Does anyone have experience or advise they can share?  I would certainly appreciate it.


----------



## OKLAHOMAN (Apr 28, 2010)

Sorry to say yes you'll eventully have and ink well, all fountain pens need to be stored nib up because of Newtons law. I'm now working with a member here making a stand for 9 Emperor fountain pens with the nib up.....


----------



## Larry in Harrow (Apr 28, 2010)

OKLAHOMAN said:


> Sorry to say yes you'll eventully have and ink well, all fountain pens need to be stored nib up because of Newtons law. I'm now working with a member here making a stand for 9 Emperor fountain pens with the nib up.....


 
Thanks Roy.  Curses, that's what I thought.  Another idea scrapped, back to the drawing board.


----------



## Chief Hill (Apr 28, 2010)

Larry in Harrow said:


> Thanks Roy.
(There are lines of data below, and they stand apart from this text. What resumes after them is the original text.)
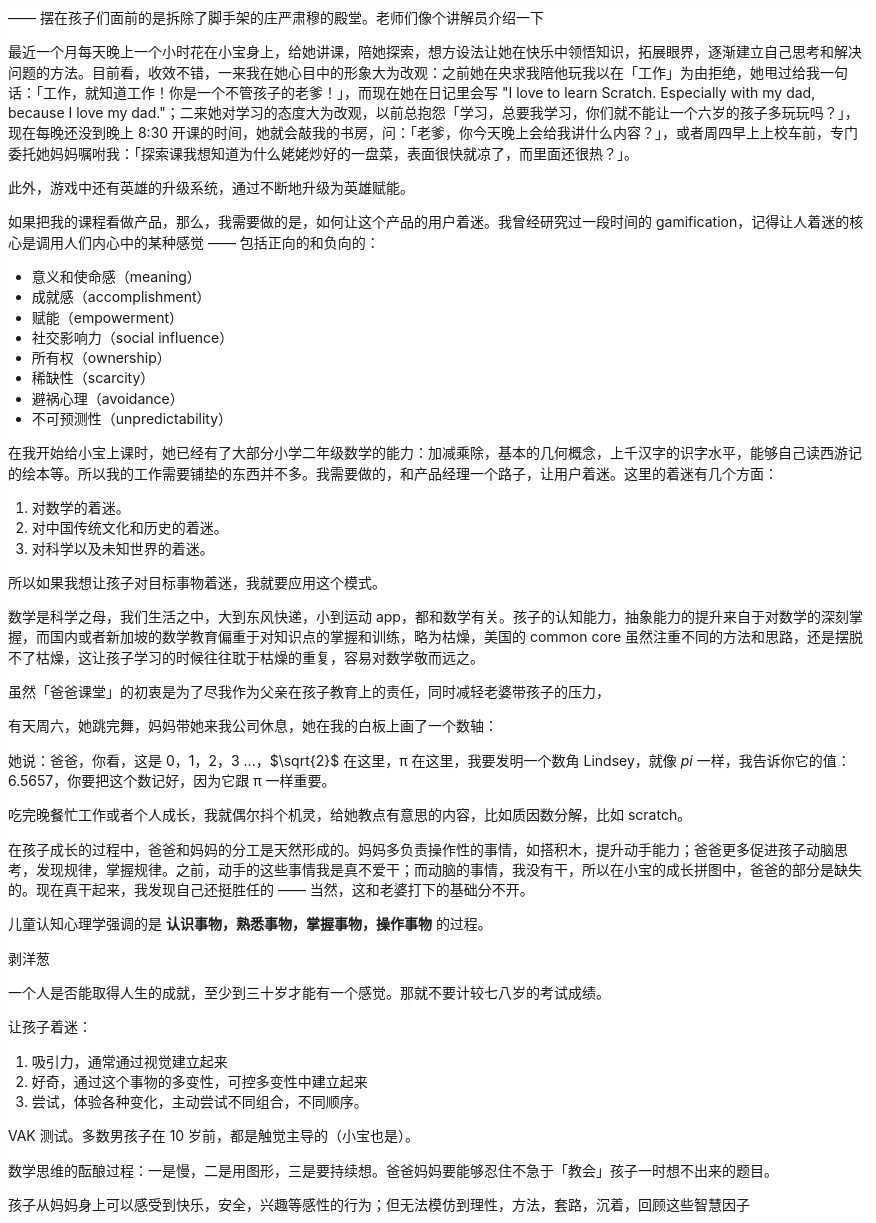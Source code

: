 —— 摆在孩子们面前的是拆除了脚手架的庄严肃穆的殿堂。老师们像个讲解员介绍一下

最近一个月每天晚上一个小时花在小宝身上，给她讲课，陪她探索，想方设法让她在快乐中领悟知识，拓展眼界，逐渐建立自己思考和解决问题的方法。目前看，收效不错，一来我在她心目中的形象大为改观：之前她在央求我陪他玩我以在「工作」为由拒绝，她甩过给我一句话：「工作，就知道工作！你是一个不管孩子的老爹！」，而现在她在日记里会写 "I love to learn Scratch. Especially with my dad, because I love my dad."；二来她对学习的态度大为改观，以前总抱怨「学习，总要我学习，你们就不能让一个六岁的孩子多玩玩吗？」，现在每晚还没到晚上 8:30 开课的时间，她就会敲我的书房，问：「老爹，你今天晚上会给我讲什么内容？」，或者周四早上上校车前，专门委托她妈妈嘱咐我：「探索课我想知道为什么姥姥炒好的一盘菜，表面很快就凉了，而里面还很热？」。

此外，游戏中还有英雄的升级系统，通过不断地升级为英雄赋能。

如果把我的课程看做产品，那么，我需要做的是，如何让这个产品的用户着迷。我曾经研究过一段时间的 gamification，记得让人着迷的核心是调用人们内心中的某种感觉 —— 包括正向的和负向的：

- 意义和使命感（meaning）
- 成就感（accomplishment）
- 赋能（empowerment）
- 社交影响力（social influence）
- 所有权（ownership）
- 稀缺性（scarcity）
- 避祸心理（avoidance）
- 不可预测性（unpredictability）

在我开始给小宝上课时，她已经有了大部分小学二年级数学的能力：加减乘除，基本的几何概念，上千汉字的识字水平，能够自己读西游记的绘本等。所以我的工作需要铺垫的东西并不多。我需要做的，和产品经理一个路子，让用户着迷。这里的着迷有几个方面：

1. 对数学的着迷。
2. 对中国传统文化和历史的着迷。
3. 对科学以及未知世界的着迷。

所以如果我想让孩子对目标事物着迷，我就要应用这个模式。

数学是科学之母，我们生活之中，大到东风快递，小到运动 app，都和数学有关。孩子的认知能力，抽象能力的提升来自于对数学的深刻掌握，而国内或者新加坡的数学教育偏重于对知识点的掌握和训练，略为枯燥，美国的 common core 虽然注重不同的方法和思路，还是摆脱不了枯燥，这让孩子学习的时候往往耽于枯燥的重复，容易对数学敬而远之。

虽然「爸爸课堂」的初衷是为了尽我作为父亲在孩子教育上的责任，同时减轻老婆带孩子的压力，

有天周六，她跳完舞，妈妈带她来我公司休息，她在我的白板上画了一个数轴：

她说：爸爸，你看，这是 0，1，2，3 ...，$\sqrt{2}$ 在这里，π 在这里，我要发明一个数角 Lindsey，就像 $pi$ 一样，我告诉你它的值：6.5657，你要把这个数记好，因为它跟 π 一样重要。

吃完晚餐忙工作或者个人成长，我就偶尔抖个机灵，给她教点有意思的内容，比如质因数分解，比如 scratch。

在孩子成长的过程中，爸爸和妈妈的分工是天然形成的。妈妈多负责操作性的事情，如搭积木，提升动手能力；爸爸更多促进孩子动脑思考，发现规律，掌握规律。之前，动手的这些事情我是真不爱干；而动脑的事情，我没有干，所以在小宝的成长拼图中，爸爸的部分是缺失的。现在真干起来，我发现自己还挺胜任的 —— 当然，这和老婆打下的基础分不开。

儿童认知心理学强调的是 **认识事物，熟悉事物，掌握事物，操作事物** 的过程。

剥洋葱

一个人是否能取得人生的成就，至少到三十岁才能有一个感觉。那就不要计较七八岁的考试成绩。

让孩子着迷：

1. 吸引力，通常通过视觉建立起来
2. 好奇，通过这个事物的多变性，可控多变性中建立起来
3. 尝试，体验各种变化，主动尝试不同组合，不同顺序。

VAK 测试。多数男孩子在 10 岁前，都是触觉主导的（小宝也是）。

数学思维的酝酿过程：一是慢，二是用图形，三是要持续想。爸爸妈妈要能够忍住不急于「教会」孩子一时想不出来的题目。

孩子从妈妈身上可以感受到快乐，安全，兴趣等感性的行为；但无法模仿到理性，方法，套路，沉着，回顾这些智慧因子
Curses, that's what I thought. Another idea scrapped, back to the drawing board.


 
I dont know that it would be a curse if you were to make it so the bottom was actually an ink well that you would use to prime.  
It not a bad idea IMHO..


----------



## Larry in Harrow (Apr 28, 2010)

Chief Hill said:


> I dont know that it would be a curse if you were to make it so the bottom was actually an ink well that you would use to prime.
> It not a bad idea IMHO..


 
*Sounds kind of messy. Want to be the test pilot?*


----------